Aim of the exercise:
Nothing but a number is wanted here: the tally of lines in the material below that include "browser".

Stored data:
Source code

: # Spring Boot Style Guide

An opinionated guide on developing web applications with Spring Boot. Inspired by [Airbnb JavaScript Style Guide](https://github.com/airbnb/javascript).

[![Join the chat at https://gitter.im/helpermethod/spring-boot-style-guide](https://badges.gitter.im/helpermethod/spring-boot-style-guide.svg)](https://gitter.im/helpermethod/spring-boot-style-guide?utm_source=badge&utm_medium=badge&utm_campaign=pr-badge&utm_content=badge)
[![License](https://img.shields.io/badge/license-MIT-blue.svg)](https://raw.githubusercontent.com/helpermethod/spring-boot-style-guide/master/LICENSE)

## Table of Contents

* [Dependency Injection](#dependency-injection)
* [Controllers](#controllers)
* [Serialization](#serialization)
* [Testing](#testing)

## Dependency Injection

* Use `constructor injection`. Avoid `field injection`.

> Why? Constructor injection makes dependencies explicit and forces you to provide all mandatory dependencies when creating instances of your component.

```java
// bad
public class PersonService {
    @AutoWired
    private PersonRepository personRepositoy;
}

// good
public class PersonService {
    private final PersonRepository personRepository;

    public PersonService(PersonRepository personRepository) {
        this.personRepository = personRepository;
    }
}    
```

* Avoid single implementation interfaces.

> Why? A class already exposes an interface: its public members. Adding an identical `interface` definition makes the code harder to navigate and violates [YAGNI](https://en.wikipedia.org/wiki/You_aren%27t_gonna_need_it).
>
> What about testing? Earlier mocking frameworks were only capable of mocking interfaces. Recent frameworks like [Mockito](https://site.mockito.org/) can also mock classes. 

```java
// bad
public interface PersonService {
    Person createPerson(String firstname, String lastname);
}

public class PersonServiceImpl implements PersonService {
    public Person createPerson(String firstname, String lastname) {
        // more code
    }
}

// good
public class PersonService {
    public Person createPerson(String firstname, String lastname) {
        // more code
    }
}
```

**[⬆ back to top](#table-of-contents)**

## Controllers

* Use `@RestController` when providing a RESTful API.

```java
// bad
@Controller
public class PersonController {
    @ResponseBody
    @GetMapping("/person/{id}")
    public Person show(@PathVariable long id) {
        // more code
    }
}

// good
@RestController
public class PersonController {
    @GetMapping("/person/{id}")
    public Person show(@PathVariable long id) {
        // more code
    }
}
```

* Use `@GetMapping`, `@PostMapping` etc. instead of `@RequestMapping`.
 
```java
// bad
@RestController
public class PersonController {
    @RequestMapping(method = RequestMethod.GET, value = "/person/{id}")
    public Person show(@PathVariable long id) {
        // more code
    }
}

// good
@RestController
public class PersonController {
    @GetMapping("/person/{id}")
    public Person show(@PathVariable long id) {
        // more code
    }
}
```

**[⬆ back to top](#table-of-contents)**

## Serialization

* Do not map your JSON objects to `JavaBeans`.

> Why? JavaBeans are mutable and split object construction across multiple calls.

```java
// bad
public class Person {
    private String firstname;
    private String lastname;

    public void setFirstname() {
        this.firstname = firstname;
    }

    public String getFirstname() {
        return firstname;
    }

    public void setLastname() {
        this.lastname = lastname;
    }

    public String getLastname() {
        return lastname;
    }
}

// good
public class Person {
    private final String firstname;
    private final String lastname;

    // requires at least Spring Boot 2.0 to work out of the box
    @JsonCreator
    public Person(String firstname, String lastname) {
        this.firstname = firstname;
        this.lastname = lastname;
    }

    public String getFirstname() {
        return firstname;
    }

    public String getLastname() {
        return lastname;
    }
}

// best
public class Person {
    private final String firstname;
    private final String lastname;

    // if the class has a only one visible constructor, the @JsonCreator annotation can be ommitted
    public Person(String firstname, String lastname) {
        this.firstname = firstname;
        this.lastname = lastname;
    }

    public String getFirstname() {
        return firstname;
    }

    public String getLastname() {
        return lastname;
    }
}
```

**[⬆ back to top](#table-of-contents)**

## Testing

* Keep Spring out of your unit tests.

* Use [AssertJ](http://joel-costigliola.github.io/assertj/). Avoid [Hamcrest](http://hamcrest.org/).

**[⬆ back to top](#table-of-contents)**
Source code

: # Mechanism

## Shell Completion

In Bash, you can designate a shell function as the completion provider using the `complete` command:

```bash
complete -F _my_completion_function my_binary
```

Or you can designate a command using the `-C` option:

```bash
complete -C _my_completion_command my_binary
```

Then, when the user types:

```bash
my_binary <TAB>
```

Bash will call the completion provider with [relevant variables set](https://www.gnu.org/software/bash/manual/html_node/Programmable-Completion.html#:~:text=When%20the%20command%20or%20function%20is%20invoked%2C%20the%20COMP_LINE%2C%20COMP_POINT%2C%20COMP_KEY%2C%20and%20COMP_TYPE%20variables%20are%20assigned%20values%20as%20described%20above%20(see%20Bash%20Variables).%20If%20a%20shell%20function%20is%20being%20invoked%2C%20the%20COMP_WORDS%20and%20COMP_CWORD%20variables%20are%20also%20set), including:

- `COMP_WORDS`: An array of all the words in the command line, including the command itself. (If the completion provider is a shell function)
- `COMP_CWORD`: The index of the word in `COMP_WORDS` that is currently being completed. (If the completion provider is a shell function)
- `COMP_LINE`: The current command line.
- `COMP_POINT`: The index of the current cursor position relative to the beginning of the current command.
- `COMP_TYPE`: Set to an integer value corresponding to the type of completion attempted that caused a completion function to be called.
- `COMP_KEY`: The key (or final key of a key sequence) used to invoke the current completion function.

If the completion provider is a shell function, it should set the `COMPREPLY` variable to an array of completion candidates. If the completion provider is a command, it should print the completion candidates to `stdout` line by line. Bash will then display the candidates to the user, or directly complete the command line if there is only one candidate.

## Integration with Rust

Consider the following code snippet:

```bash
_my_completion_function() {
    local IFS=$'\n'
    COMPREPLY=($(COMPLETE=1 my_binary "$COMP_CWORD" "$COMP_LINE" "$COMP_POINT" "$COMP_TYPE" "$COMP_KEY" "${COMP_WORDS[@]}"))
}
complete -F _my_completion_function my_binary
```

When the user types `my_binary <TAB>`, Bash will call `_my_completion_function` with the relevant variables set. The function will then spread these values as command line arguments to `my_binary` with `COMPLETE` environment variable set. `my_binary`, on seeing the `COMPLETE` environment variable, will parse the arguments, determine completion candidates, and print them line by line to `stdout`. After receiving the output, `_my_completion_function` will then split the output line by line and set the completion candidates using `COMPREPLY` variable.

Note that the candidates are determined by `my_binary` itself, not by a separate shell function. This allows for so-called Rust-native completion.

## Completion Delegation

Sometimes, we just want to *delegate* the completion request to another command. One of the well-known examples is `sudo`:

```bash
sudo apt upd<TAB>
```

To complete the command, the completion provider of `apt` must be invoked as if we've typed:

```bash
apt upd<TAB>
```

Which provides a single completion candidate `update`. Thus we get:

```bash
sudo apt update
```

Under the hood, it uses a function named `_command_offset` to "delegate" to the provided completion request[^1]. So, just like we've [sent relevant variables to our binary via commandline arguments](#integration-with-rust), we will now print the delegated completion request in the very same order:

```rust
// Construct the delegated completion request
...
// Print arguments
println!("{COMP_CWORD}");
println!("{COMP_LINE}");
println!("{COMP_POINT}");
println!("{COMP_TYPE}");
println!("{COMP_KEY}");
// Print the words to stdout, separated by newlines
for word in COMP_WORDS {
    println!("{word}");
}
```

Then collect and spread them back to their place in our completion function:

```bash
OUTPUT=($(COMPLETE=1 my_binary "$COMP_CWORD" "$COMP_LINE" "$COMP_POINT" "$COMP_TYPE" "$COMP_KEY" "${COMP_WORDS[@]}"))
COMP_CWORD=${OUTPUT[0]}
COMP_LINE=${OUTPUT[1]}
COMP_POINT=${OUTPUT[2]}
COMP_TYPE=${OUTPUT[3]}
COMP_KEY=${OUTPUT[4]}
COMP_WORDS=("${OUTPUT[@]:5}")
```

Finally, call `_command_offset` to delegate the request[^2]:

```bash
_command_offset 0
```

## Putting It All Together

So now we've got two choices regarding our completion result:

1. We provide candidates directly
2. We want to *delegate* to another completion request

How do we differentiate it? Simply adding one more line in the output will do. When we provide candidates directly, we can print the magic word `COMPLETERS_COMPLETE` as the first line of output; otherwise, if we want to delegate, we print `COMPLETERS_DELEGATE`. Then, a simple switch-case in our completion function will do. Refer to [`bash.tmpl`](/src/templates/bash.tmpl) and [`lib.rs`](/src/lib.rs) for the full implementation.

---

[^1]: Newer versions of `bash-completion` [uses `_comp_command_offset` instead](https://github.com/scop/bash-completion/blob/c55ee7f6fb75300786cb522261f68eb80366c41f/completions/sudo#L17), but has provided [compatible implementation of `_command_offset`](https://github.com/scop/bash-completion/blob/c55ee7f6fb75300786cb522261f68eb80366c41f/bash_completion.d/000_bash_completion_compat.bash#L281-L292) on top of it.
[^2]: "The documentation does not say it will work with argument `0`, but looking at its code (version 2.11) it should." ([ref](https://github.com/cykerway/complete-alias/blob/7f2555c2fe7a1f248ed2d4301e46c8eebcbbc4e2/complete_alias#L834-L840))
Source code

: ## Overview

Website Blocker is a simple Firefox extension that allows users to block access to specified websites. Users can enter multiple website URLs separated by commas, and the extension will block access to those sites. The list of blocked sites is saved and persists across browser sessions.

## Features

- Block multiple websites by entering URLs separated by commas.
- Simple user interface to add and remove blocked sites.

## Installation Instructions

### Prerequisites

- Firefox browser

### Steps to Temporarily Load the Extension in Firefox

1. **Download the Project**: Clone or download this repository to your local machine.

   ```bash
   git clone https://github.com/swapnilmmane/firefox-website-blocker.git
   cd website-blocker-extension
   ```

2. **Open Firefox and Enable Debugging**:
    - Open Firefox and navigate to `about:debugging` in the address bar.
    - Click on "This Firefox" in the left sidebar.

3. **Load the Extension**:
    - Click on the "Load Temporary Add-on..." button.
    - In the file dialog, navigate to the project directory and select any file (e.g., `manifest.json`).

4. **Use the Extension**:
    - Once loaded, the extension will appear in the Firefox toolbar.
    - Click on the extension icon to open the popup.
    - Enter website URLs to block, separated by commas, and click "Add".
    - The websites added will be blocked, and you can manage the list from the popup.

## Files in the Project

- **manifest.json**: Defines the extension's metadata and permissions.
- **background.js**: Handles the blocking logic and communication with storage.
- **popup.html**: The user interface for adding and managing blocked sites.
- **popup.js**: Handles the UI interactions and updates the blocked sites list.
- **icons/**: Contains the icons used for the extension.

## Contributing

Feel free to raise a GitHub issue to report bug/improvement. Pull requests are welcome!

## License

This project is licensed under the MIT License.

Task response:
2